## Exercise aim
Across the records, find how many lines include the string "textbf" and answer with only the figure.
-------
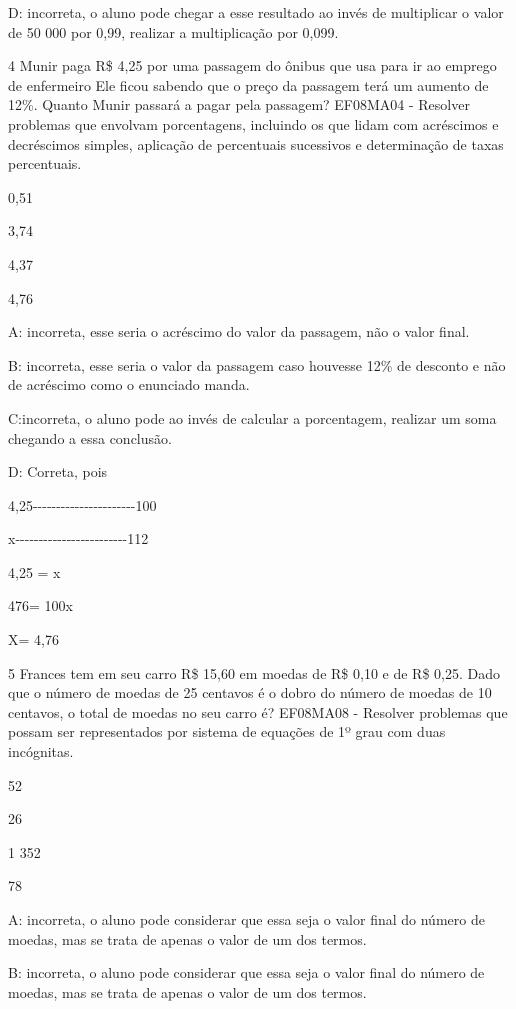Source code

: D: incorreta, o aluno pode chegar a esse resultado ao invés de
multiplicar o valor de 50 000 por 0,99, realizar a multiplicação por
0,099.

\num{4} Munir paga R\$ 4,25 por uma passagem do ônibus que usa para ir ao
emprego de enfermeiro Ele ficou sabendo que o preço da passagem terá um
aumento de 12\%. Quanto Munir passará a pagar pela passagem? EF08MA04 -
Resolver problemas que envolvam porcentagens, incluindo os que lidam com
acréscimos e decréscimos simples, aplicação de percentuais sucessivos e
determinação de taxas percentuais.

\item 0,51
\item 3,74
\item 4,37
\item 4,76

A: incorreta, esse seria o acréscimo do valor da passagem, não o valor
final.

B: incorreta, esse seria o valor da passagem caso houvesse 12\% de
desconto e não de acréscimo como o enunciado manda.

C:incorreta, o aluno pode ao invés de calcular a porcentagem, realizar
um soma chegando a essa conclusão.

D: Correta, pois

4,25-\/-\/-\/-\/-\/-\/-\/-\/-\/-\/-\/-\/-\/-\/-\/-\/-\/-\/-\/-\/-\/-100

x-\/-\/-\/-\/-\/-\/-\/-\/-\/-\/-\/-\/-\/-\/-\/-\/-\/-\/-\/-\/-\/-\/-\/-112

4,25 = x

476= 100x

X= 4,76

\num{5} Frances tem em seu carro R\$ 15,60 em moedas de R\$ 0,10 e de R\$
0,25. Dado que o número de moedas de 25 centavos é o dobro do número de
moedas de 10 centavos, o total de moedas no seu carro é? EF08MA08 -
Resolver problemas que possam ser representados por sistema de equações
de 1º grau com duas incógnitas.

\item 52
\item 26
\item 1 352
\item 78

A: incorreta, o aluno pode considerar que essa seja o valor final do
número de moedas, mas se trata de apenas o valor de um dos termos.

B: incorreta, o aluno pode considerar que essa seja o valor final do
número de moedas, mas se trata de apenas o valor de um dos termos.

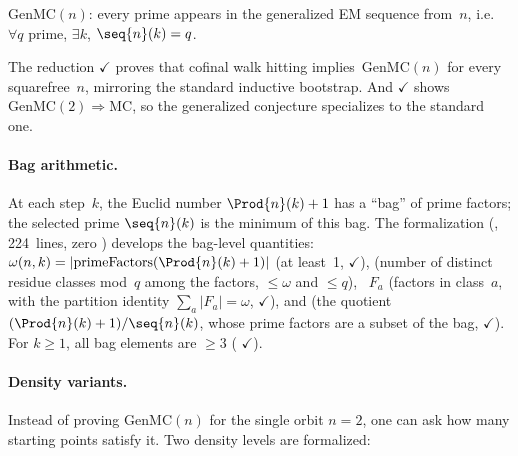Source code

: \begin{definition}
$\mathrm{GenMC}(n)$: every prime appears in the generalized EM
sequence from~$n$, i.e.\ $\forall q$ prime, $\exists k$,
$\seq{n}(k) = q$.
\end{definition}

The reduction
{\color{leanink}$\checkmark$} proves that cofinal walk hitting
implies~$\mathrm{GenMC}(n)$ for every squarefree~$n$, mirroring the
standard inductive bootstrap.  And
{\color{leanink}$\checkmark$} shows $\mathrm{GenMC}(2) \Rightarrow
\mathrm{MC}$, so the generalized conjecture specializes to the
standard one.

\paragraph{Bag arithmetic.}
At each step~$k$, the Euclid number $\Prod{n}(k)+1$ has a ``bag'' of
prime factors; the selected prime $\seq{n}(k)$ is the minimum of this
bag.  The formalization
(, 224~lines, zero )
develops the bag-level quantities:
~$\omega(n,k) = |\text{primeFactors}(\Prod{n}(k)+1)|$
(at least~1,
{\color{leanink}$\checkmark$}),
 (number of distinct residue classes mod~$q$
among the factors, $\leq \omega$ and $\leq q$),
~$F_a$ (factors in class~$a$, with the
partition identity
$\sum_a |F_a| = \omega$,
{\color{leanink}$\checkmark$}),
and  (the quotient
$(\Prod{n}(k)+1)/\seq{n}(k)$, whose prime factors are a subset of
the bag,
{\color{leanink}$\checkmark$}).
For $k \geq 1$, all bag elements are $\geq 3$
(
{\color{leanink}$\checkmark$}).

\paragraph{Density variants.}
Instead of proving $\mathrm{GenMC}(n)$ for the single orbit $n = 2$,
one can ask how many starting points satisfy it.  Two density levels
are formalized:

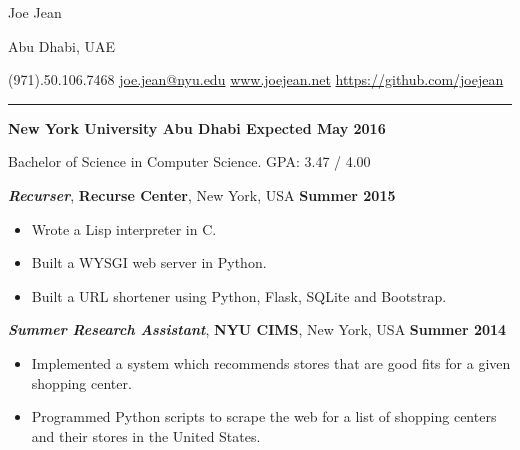 \documentclass[11pt]{article} %
\begin{document}
\centerline{{\Huge \sc Joe Jean}}  %
\centerline{Abu Dhabi, UAE}
\centerline{(971).50.106.7468 \textbar \hspace{2pt}\href{mailto:joe.jean@nyu.edu}{joe.jean@nyu.edu} \textbar \hspace{2pt}\url{www.joejean.net} \textbar \hspace{2pt}\url{https://github.com/joejean} } 
\noindent
\rule{\textwidth}{1pt}\bigskip

\medskip

\noindent \centerline{\normalsize \bf New York University Abu Dhabi \hfill \textbf{Expected May 2016} }
Bachelor of Science in Computer Science. GPA: 3.47 / 4.00\\

 \medskip

\noindent \centerline{\large \textbf{\textit{Recurser}}, \textbf {Recurse Center}, New York, USA \hfill \textbf{Summer 2015}}
\begin{itemize}\itemsep-0.2em
  \item Wrote a Lisp interpreter in C. 
  \item Built a WYSGI web server in Python.
  \item Built a URL shortener using Python, Flask, SQLite and Bootstrap.
\end{itemize}
\noindent \centerline{\large \textbf{\textit{Summer Research Assistant}}, \textbf {NYU CIMS}, New York, USA \hfill \textbf{Summer 2014}}
\begin{itemize}\itemsep-0.2em
  \item Implemented a system which recommends stores that are good fits for a given shopping center.
  \item Programmed Python scripts to scrape the web for a list of shopping centers and their stores in the United States.
\end{itemize}
\medskip

\vspace{0.05in}
\end{document}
-------
## Answer section
3